Let me address a few of them one-by-one:
1. it is true that for this state (up+dn) the *expected value* of Sz is zero. But it is not an eigenstate of Sz, so it doesn't have a well-defined total Sz quantum number (Sz is not a "good" quantum number of the state). QN conserving ITensors are only for working with tensors that have well-defined quantum numbers of various types.
2. regarding how to turn on quantum number conservation, it actually happens in a few stages. The "under the hood" view is that you first make, or obtain Index objects which have QN subspace information. Then you make ITensors which carry such indices. Then if you do operations like summations or contractions of these ITensors, the code will guarantee that QNs are properly conserved and give you the associated speed benefits etc. You can print out Index and ITensor objects to see if they carry QN information, and also call the function `hasQNs` on them to test this.

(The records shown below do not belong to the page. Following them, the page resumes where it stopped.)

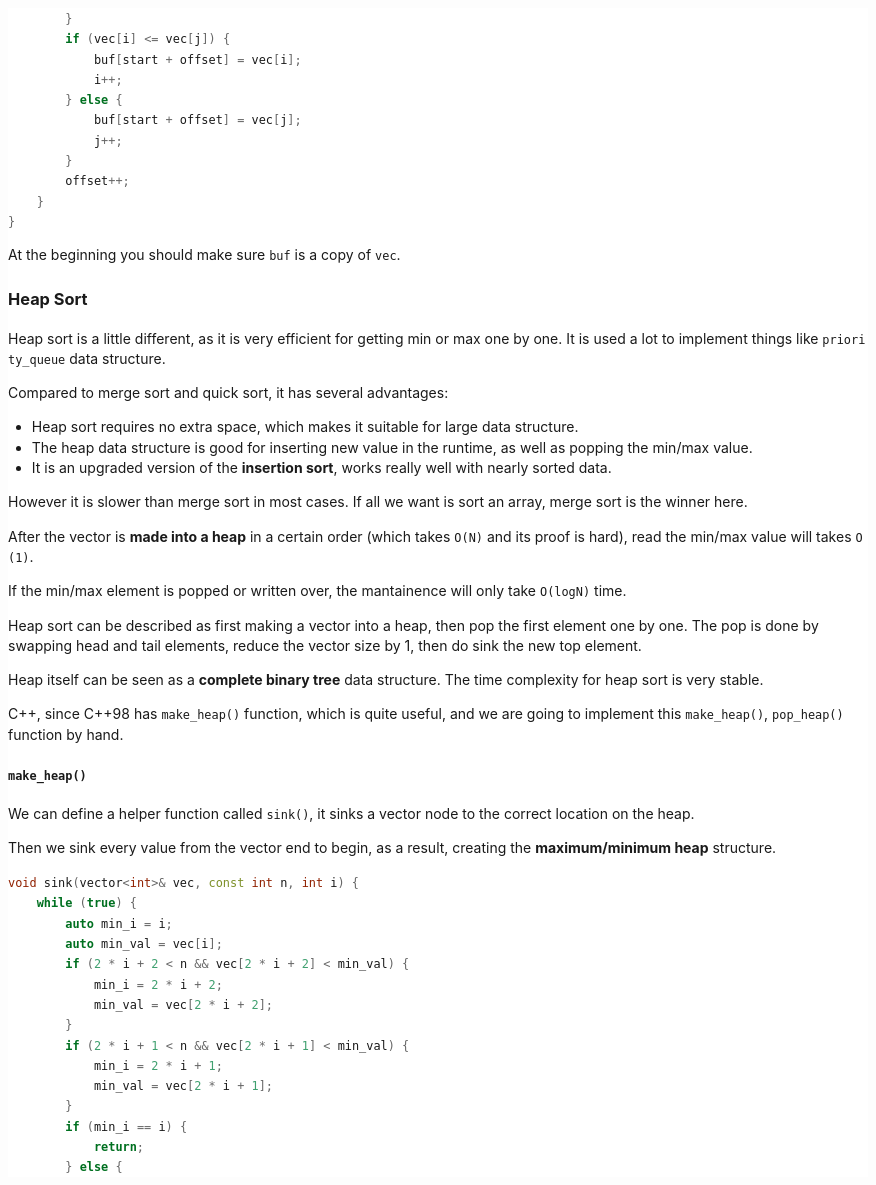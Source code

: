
 ```cpp
        }
        if (vec[i] <= vec[j]) {
            buf[start + offset] = vec[i];
            i++;
        } else {
            buf[start + offset] = vec[j];
            j++;
        }
        offset++;
    }
}
```

At the beginning you should make sure `buf` is a copy of `vec`.

### Heap Sort

Heap sort is a little different, as it is very efficient for getting min or max one by one. It is used a lot to implement things like `priority_queue` data structure.

Compared to merge sort and quick sort, it has several advantages:

* Heap sort requires no extra space, which makes it suitable for large data structure.
* The heap data structure is good for inserting new value in the runtime, as well as popping the min/max value.
* It is an upgraded version of the **insertion sort**, works really well with nearly sorted data.

However it is slower than merge sort in most cases. If all we want is sort an array, merge sort is the winner here.

After the vector is **made into a heap** in a certain order (which takes `O(N)` and its proof is hard), read the min/max value will takes `O(1)`.

If the min/max element is popped or written over, the mantainence will only take `O(logN)` time.

Heap sort can be described as first making a vector into a heap, then pop the first element one by one. The pop is done by swapping head and tail elements, reduce the vector size by 1, then do sink the new top element.

Heap itself can be seen as a **complete binary tree** data structure. The time complexity for heap sort is very stable.

C++, since C++98 has `make_heap()` function, which is quite useful, and we are going to implement this `make_heap()`, `pop_heap()` function by hand.

#### `make_heap()`

We can define a helper function called `sink()`, it sinks a vector node to the correct location on the heap.

Then we sink every value from the vector end to begin, as a result, creating the **maximum/minimum heap** structure.

```cpp
void sink(vector<int>& vec, const int n, int i) {
    while (true) {
        auto min_i = i;
        auto min_val = vec[i];
        if (2 * i + 2 < n && vec[2 * i + 2] < min_val) {
            min_i = 2 * i + 2;
            min_val = vec[2 * i + 2];
        }
        if (2 * i + 1 < n && vec[2 * i + 1] < min_val) {
            min_i = 2 * i + 1;
            min_val = vec[2 * i + 1];
        }
        if (min_i == i) {
            return;
        } else {
```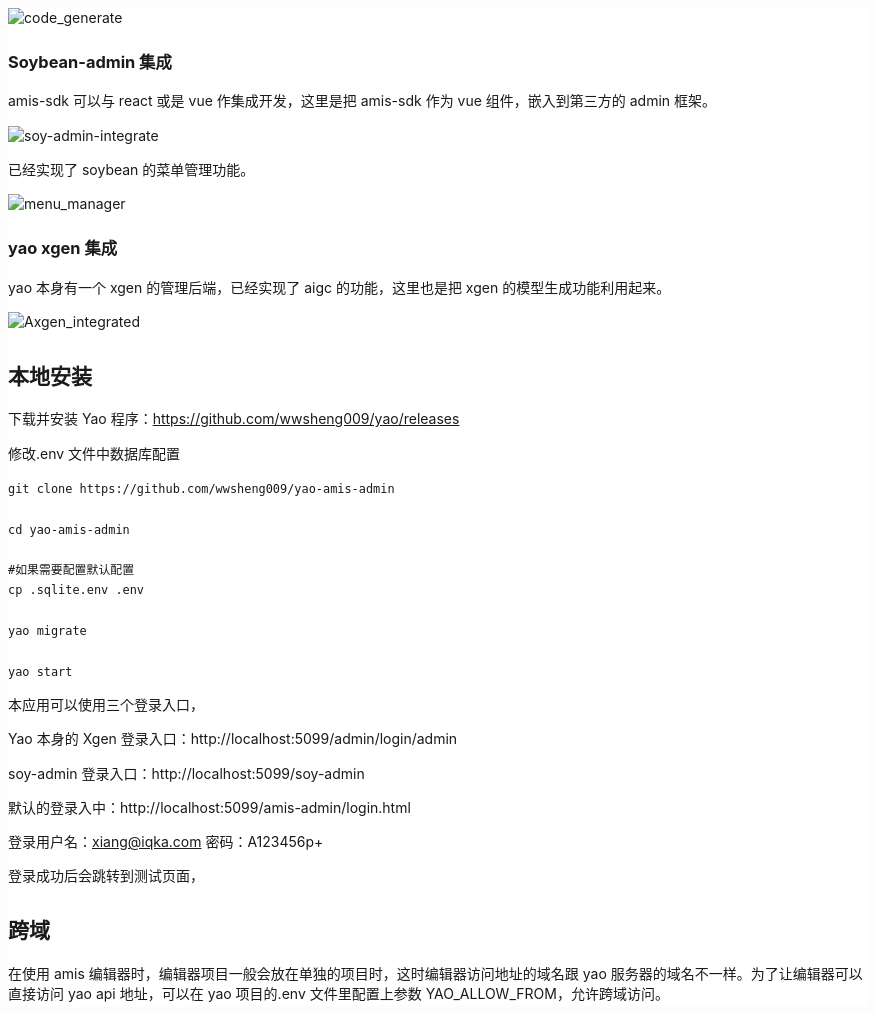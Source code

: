 ![code_generate](doc/code_generate.png)

### Soybean-admin 集成

amis-sdk 可以与 react 或是 vue 作集成开发，这里是把 amis-sdk 作为 vue 组件，嵌入到第三方的 admin 框架。

![soy-admin-integrate](doc/soy-admin-integrate.png)

已经实现了 soybean 的菜单管理功能。

![menu_manager](doc/menu_manager.png)

### yao xgen 集成

yao 本身有一个 xgen 的管理后端，已经实现了 aigc 的功能，这里也是把 xgen 的模型生成功能利用起来。

![Axgen_integrated](doc/xgen_integrated.png)

## 本地安装

下载并安装 Yao 程序：https://github.com/wwsheng009/yao/releases

修改.env 文件中数据库配置

```shell
git clone https://github.com/wwsheng009/yao-amis-admin

cd yao-amis-admin

#如果需要配置默认配置
cp .sqlite.env .env

yao migrate

yao start
```

本应用可以使用三个登录入口，

Yao 本身的 Xgen 登录入口：http://localhost:5099/admin/login/admin

soy-admin 登录入口：http://localhost:5099/soy-admin

默认的登录入中：http://localhost:5099/amis-admin/login.html

登录用户名：xiang@iqka.com
密码：A123456p+

登录成功后会跳转到测试页面，

## 跨域

在使用 amis 编辑器时，编辑器项目一般会放在单独的项目时，这时编辑器访问地址的域名跟 yao 服务器的域名不一样。为了让编辑器可以直接访问 yao api 地址，可以在 yao 项目的.env 文件里配置上参数 YAO_ALLOW_FROM，允许跨域访问。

3. "ConserveSz" and related named arguments like "ConserveQNs" are arguments that can be passed to site set constructors, such as SpinHalf, SpinOne, Electron. These objects are basically just arrays of Index objects (in our Julia version that is literally what they are), and all setting "ConserveQNs" or "ConserveSz" to true does is to say "please include QN subspace information in the Index objects when making them."
Ok hope that helps, since it could be explained better on our website and documentation. Feel free to ask some more questions about it.